Project Harmony decloaks
Posted Apr 12, 2011 16:40 UTC (Tue) by Trelane (subscriber, #56877)
Posted Apr 12, 2011 16:49 UTC (Tue) by Trelane (subscriber, #56877)
The money quote is
Unlike many other large free software projects, the kernel does not require any sort of copyright assignment from contributors. Those who get code merged into the kernel retain their copyrights on that code. As a result, the kernel has hundreds - if not thousands - of copyright holders. Getting them all to agree on a licensing change would be a challenging task. Simply finding them all is likely to be beyond just about anybody's capabilities.
Of course, this assertion does not provide any references to back it. OTOH, he'd hardly need to track down every contributor if only one could relicense the entire work as they wished. Indeed, there would almost certainly be a GPLv3-licensed and a BSD variant as well. That they do not exist suggests heavily that a single contributor cannot simply relicense the whole multi-contributor project as they wish. (If I understand the original assertion correctly).

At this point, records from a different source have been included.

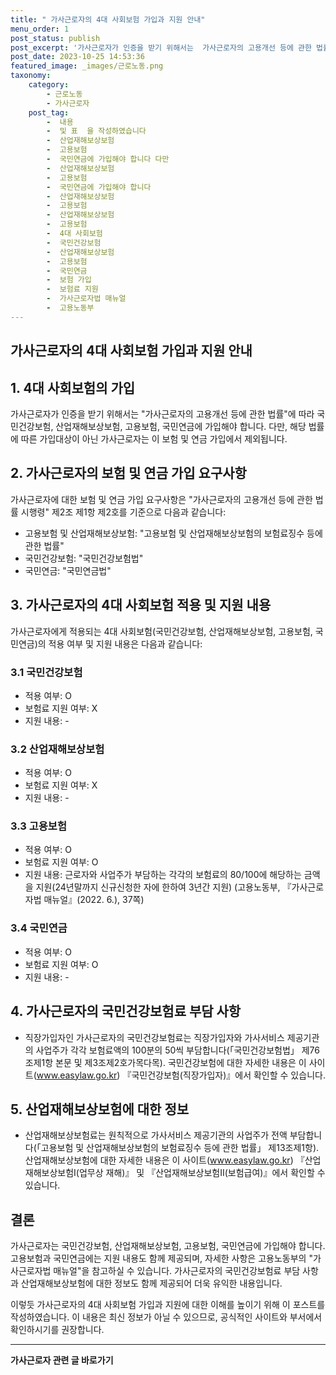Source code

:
 ```yaml
---
title: " 가사근로자의 4대 사회보험 가입과 지원 안내"
menu_order: 1
post_status: publish
post_excerpt: '가사근로자가 인증을 받기 위해서는  가사근로자의 고용개선 등에 관한 법률 에 따라 국민건강보험, 산업재해보상보험, 고용보험, 국민연금에 가입해야 합니다. 다만, 해당 법률에 따른 가입대상이 아닌 가사근로자는 이 보험 및 연금 가입에서 제외됩니다.'
post_date: 2023-10-25 14:53:36
featured_image: _images/근로노동.png
taxonomy:
    category:
        - 근로노동
        - 가사근로자
    post_tag:
        -  내용
        -  및 표  을 작성하였습니다
        -  산업재해보상보험
        -  고용보험
        -  국민연금에 가입해야 합니다 다만
        -  산업재해보상보험
        -  고용보험
        -  국민연금에 가입해야 합니다
        -  산업재해보상보험
        -  고용보험
        -  산업재해보상보험
        -  고용보험
        -  4대 사회보험
        -  국민건강보험
        -  산업재해보상보험
        -  고용보험
        -  국민연금
        -  보험 가입
        -  보험료 지원
        -  가사근로자법 매뉴얼
        -  고용노동부
---
```




##   가사근로자의 4대 사회보험 가입과 지원 안내

## 1. 4대 사회보험의 가입
가사근로자가 인증을 받기 위해서는 "가사근로자의 고용개선 등에 관한 법률"에 따라 국민건강보험, 산업재해보상보험, 고용보험, 국민연금에 가입해야 합니다. 다만, 해당 법률에 따른 가입대상이 아닌 가사근로자는 이 보험 및 연금 가입에서 제외됩니다.

## 2. 가사근로자의 보험 및 연금 가입 요구사항
가사근로자에 대한 보험 및 연금 가입 요구사항은 "가사근로자의 고용개선 등에 관한 법률 시행령" 제2조 제1항 제2호를 기준으로 다음과 같습니다:
- 고용보험 및 산업재해보상보험: "고용보험 및 산업재해보상보험의 보험료징수 등에 관한 법률"
- 국민건강보험: "국민건강보험법"
- 국민연금: "국민연금법"

## 3. 가사근로자의 4대 사회보험 적용 및 지원 내용
가사근로자에게 적용되는 4대 사회보험(국민건강보험, 산업재해보상보험, 고용보험, 국민연금)의 적용 여부 및 지원 내용은 다음과 같습니다:

### 3.1 국민건강보험
- 적용 여부: O
- 보험료 지원 여부: X
- 지원 내용: -

### 3.2 산업재해보상보험
- 적용 여부: O
- 보험료 지원 여부: X
- 지원 내용: -

### 3.3 고용보험
- 적용 여부: O
- 보험료 지원 여부: O
- 지원 내용: 근로자와 사업주가 부담하는 각각의 보험료의 80/100에 해당하는 금액을 지원(24년말까지 신규신청한 자에 한하여 3년간 지원) (고용노동부, 『가사근로자법 매뉴얼』(2022. 6.), 37쪽)

### 3.4 국민연금
- 적용 여부: O
- 보험료 지원 여부: O
- 지원 내용: -

## 4. 가사근로자의 국민건강보험료 부담 사항
- 직장가입자인 가사근로자의 국민건강보험료는 직장가입자와 가사서비스 제공기관의 사업주가 각각 보험료액의 100분의 50씩 부담합니다(「국민건강보험법」 제76조제1항 본문 및 제3조제2호가목다목). 국민건강보험에 대한 자세한 내용은 이 사이트(www.easylaw.go.kr) 『국민건강보험(직장가입자)』에서 확인할 수 있습니다.

## 5. 산업재해보상보험에 대한 정보
- 산업재해보상보험료는 원칙적으로 가사서비스 제공기관의 사업주가 전액 부담합니다(「고용보험 및 산업재해보상보험의 보험료징수 등에 관한 법률」 제13조제1항). 산업재해보상보험에 대한 자세한 내용은 이 사이트(www.easylaw.go.kr) 『산업재해보상보험Ⅰ(업무상 재해)』 및 『산업재해보상보험Ⅱ(보험급여)』에서 확인할 수 있습니다.

## 결론
가사근로자는 국민건강보험, 산업재해보상보험, 고용보험, 국민연금에 가입해야 합니다. 고용보험과 국민연금에는 지원 내용도 함께 제공되며, 자세한 사항은 고용노동부의 "가사근로자법 매뉴얼"을 참고하실 수 있습니다. 가사근로자의 국민건강보험료 부담 사항과 산업재해보상보험에 대한 정보도 함께 제공되어 더욱 유익한 내용입니다.

이렇듯 가사근로자의 4대 사회보험 가입과 지원에 대한 이해를 높이기 위해 이 포스트를 작성하였습니다. 이 내용은 최신 정보가 아닐 수 있으므로, 공식적인 사이트와 부서에서 확인하시기를 권장합니다.
<!-- wp:separator -->
<hr class="wp-block-separator has-alpha-channel-opacity"/>
<!-- /wp:separator -->

<!-- wp:group {"backgroundColor":"base","layout":{"type":"constrained"}} -->
<div class="wp-block-group has-base-background-color has-background"><!-- wp:paragraph {"align":"center","fontSize":"medium"} -->
<p class="has-text-align-center has-large-font-size"><strong>가사근로자 관련 글 바로가기</strong></p>
<!-- /wp:paragraph -->


<!-- wp:latest-posts
{"categories":[{"id":9531,"count":19,"description":"","link":"https://uknowlaw.com/category/%ea%b0%80%ec%82%ac%ea%b7%bc%eb%a1%9c%ec%9e%90/","name":"가사근로자","slug":"가사근로자","taxonomy":"category","parent":0,"meta":[],"_links":{"self":[{"href":"https://uknowlaw.com/wp-json/wp/v2/categories/9531"}],"collection":[{"href":"https://uknowlaw.com/wp-json/wp/v2/categories"}],"about":[{"href":"https://uknowlaw.com/wp-json/wp/v2/taxonomies/category"}],"wp:post_type":[{"href":"https://uknowlaw.com/wp-json/wp/v2/posts?categories=9531"}],"curies":[{"name":"wp","href":"https://api.w.org/{rel}","templated":true}]}}],"postsToShow":100,"excerptLength":28,"postLayout":"grid","columns":2,"featuredImageAlign":"left","featuredImageSizeSlug":"large","fontSize":"small"} /--></div>
<!-- /wp:group -->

Jeff Merkey's attempt to relicense a single snapshot of the Linux kernel is only a prominent example of the concept.
Posted Apr 13, 2011 8:34 UTC (Wed) by pboddie (subscriber, #50784)
I still think contributions through the normal practice of distributing code under a project-compatible licence is the way to go: that way, a project and its contributors have equal standing, and no extra magic is required. Indeed, as others have pointed out, there needs to be some convincing justification for having that extra magic around.
That said, a set of bumper stickers to communicate that magic (or lack thereof) would be a helpful thing, and maybe that could be the principal benefit of the initiative in question.